Plain-text document sources:
==============================

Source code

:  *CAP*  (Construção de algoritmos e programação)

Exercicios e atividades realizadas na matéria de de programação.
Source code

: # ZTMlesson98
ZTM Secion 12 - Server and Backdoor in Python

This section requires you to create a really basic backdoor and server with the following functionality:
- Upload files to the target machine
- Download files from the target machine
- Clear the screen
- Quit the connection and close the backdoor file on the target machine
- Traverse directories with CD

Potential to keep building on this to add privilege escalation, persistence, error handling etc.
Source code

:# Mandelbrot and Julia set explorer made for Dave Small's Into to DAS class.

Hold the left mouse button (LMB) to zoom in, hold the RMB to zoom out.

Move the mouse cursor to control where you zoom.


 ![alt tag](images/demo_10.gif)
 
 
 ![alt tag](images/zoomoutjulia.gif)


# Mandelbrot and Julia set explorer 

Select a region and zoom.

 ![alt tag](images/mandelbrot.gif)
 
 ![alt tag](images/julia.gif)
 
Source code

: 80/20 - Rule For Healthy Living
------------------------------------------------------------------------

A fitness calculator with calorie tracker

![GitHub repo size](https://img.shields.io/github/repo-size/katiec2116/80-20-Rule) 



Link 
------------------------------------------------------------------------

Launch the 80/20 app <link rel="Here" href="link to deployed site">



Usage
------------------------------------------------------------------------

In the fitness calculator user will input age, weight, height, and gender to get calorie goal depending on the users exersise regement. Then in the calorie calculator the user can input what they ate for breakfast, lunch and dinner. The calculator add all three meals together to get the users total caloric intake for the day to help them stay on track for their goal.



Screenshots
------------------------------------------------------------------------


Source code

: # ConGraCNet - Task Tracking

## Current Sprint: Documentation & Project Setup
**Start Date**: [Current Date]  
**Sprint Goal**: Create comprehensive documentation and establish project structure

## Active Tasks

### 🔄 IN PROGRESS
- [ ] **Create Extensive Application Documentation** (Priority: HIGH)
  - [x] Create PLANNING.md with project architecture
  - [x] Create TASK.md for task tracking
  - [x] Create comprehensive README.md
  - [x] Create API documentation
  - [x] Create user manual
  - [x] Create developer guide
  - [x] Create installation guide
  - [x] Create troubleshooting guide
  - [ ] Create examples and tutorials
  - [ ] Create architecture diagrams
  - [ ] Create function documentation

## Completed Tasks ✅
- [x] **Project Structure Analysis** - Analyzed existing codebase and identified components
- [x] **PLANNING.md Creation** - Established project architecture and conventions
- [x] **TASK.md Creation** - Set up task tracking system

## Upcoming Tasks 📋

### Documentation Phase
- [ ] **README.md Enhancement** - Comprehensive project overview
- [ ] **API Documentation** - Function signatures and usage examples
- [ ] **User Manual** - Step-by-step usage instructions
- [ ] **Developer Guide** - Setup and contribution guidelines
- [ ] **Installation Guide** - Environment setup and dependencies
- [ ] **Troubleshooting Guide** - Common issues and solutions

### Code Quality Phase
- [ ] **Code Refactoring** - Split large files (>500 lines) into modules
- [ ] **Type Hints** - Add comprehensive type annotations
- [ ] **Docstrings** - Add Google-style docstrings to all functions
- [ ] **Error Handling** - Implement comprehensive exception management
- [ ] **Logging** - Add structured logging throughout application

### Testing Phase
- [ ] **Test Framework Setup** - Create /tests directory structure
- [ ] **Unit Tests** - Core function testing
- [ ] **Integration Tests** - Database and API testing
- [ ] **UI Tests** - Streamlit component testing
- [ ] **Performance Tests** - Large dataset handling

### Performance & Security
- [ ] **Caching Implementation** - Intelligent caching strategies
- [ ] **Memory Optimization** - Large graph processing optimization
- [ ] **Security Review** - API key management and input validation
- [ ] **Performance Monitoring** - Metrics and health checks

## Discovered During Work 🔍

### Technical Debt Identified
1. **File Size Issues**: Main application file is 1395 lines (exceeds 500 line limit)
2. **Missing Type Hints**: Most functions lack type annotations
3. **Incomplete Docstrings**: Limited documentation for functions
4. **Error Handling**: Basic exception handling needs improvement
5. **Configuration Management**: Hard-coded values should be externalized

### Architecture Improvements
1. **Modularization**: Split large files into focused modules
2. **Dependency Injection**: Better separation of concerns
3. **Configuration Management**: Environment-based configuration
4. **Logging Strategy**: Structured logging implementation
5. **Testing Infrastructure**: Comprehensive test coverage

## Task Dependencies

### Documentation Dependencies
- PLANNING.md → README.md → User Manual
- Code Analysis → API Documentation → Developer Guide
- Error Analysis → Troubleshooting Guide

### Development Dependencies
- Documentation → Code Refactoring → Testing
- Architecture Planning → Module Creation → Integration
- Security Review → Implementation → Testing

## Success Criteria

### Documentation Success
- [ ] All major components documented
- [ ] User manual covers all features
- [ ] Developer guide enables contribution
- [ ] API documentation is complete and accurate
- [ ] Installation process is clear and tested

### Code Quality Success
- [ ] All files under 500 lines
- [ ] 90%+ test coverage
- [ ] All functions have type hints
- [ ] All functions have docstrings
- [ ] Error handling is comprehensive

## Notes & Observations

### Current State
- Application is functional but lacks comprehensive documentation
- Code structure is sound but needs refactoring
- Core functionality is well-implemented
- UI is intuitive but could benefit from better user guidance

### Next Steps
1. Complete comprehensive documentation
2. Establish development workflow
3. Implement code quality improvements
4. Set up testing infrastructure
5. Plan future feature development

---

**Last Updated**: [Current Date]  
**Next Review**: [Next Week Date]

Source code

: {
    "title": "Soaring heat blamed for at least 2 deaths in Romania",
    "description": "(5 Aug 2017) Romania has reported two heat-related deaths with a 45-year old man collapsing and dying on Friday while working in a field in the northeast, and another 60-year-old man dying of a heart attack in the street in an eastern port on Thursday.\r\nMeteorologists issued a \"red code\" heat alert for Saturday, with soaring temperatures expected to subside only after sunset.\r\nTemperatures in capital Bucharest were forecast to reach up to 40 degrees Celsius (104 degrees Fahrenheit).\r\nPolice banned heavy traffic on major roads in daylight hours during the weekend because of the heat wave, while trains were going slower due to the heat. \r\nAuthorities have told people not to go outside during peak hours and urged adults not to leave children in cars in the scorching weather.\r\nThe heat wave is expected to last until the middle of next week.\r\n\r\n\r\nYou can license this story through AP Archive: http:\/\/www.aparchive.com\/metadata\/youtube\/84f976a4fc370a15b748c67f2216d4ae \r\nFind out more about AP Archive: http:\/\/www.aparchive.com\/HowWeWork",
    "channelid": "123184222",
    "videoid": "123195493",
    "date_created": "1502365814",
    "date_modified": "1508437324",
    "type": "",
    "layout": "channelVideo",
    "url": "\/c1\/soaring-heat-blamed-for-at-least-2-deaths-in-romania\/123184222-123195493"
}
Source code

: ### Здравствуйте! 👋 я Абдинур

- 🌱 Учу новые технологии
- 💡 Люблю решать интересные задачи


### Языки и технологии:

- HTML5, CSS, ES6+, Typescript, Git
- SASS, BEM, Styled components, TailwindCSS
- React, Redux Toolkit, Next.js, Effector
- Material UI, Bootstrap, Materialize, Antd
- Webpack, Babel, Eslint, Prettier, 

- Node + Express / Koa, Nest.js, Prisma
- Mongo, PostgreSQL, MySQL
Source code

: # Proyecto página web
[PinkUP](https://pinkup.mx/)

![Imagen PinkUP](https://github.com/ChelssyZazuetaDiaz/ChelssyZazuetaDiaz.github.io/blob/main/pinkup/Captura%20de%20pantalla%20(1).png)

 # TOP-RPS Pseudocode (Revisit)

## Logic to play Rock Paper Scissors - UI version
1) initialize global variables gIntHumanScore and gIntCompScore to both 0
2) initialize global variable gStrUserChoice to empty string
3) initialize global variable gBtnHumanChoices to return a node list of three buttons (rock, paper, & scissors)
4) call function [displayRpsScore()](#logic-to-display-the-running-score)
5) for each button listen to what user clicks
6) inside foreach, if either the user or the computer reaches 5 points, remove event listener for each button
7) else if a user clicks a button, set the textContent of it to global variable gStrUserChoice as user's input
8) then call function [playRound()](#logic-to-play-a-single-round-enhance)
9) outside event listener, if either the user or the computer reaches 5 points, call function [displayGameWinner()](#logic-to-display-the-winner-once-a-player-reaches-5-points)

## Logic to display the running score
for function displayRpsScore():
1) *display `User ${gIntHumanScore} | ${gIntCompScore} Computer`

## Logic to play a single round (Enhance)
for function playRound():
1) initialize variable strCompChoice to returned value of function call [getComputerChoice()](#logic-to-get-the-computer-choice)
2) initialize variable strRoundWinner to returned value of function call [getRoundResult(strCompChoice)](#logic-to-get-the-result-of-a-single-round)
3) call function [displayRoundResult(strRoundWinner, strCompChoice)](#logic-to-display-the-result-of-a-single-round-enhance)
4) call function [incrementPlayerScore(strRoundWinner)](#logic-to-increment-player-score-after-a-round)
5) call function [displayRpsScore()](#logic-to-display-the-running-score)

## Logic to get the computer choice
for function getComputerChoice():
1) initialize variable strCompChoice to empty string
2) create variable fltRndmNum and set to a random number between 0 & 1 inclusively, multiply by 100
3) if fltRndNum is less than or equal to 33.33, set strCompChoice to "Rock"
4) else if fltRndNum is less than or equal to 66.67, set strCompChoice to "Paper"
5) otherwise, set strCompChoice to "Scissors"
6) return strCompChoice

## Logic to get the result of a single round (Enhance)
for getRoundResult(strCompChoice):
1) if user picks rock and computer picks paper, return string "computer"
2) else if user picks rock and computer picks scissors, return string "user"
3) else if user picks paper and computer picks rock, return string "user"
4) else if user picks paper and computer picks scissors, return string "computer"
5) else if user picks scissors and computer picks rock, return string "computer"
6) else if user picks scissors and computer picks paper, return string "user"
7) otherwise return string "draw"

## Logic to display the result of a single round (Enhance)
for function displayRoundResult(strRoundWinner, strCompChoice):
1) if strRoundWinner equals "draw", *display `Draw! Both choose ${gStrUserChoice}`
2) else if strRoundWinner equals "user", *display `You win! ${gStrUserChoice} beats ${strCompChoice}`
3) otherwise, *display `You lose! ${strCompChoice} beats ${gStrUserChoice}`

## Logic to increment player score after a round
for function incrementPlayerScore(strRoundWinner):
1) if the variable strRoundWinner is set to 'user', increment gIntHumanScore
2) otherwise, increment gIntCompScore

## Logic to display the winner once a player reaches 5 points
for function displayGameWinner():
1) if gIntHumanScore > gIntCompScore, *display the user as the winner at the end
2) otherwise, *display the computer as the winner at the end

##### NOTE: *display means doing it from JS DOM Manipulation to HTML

==============================

» **PROBLEM DESCRIPTION**:
Could you restate word for word the lines above, from the one that contains "- React, Redux Toolkit, Next.js, Effector" through the one that contains "# TOP-RPS Pseudocode (Revisit)", and no others?

» **ANSWER BELOW**:
- React, Redux Toolkit, Next.js, Effector
- Material UI, Bootstrap, Materialize, Antd
- Webpack, Babel, Eslint, Prettier, 

- Node + Express / Koa, Nest.js, Prisma
- Mongo, PostgreSQL, MySQL
Source code

: # Proyecto página web
[PinkUP](https://pinkup.mx/)

![Imagen PinkUP](https://github.com/ChelssyZazuetaDiaz/ChelssyZazuetaDiaz.github.io/blob/main/pinkup/Captura%20de%20pantalla%20(1).png)

 # TOP-RPS Pseudocode (Revisit)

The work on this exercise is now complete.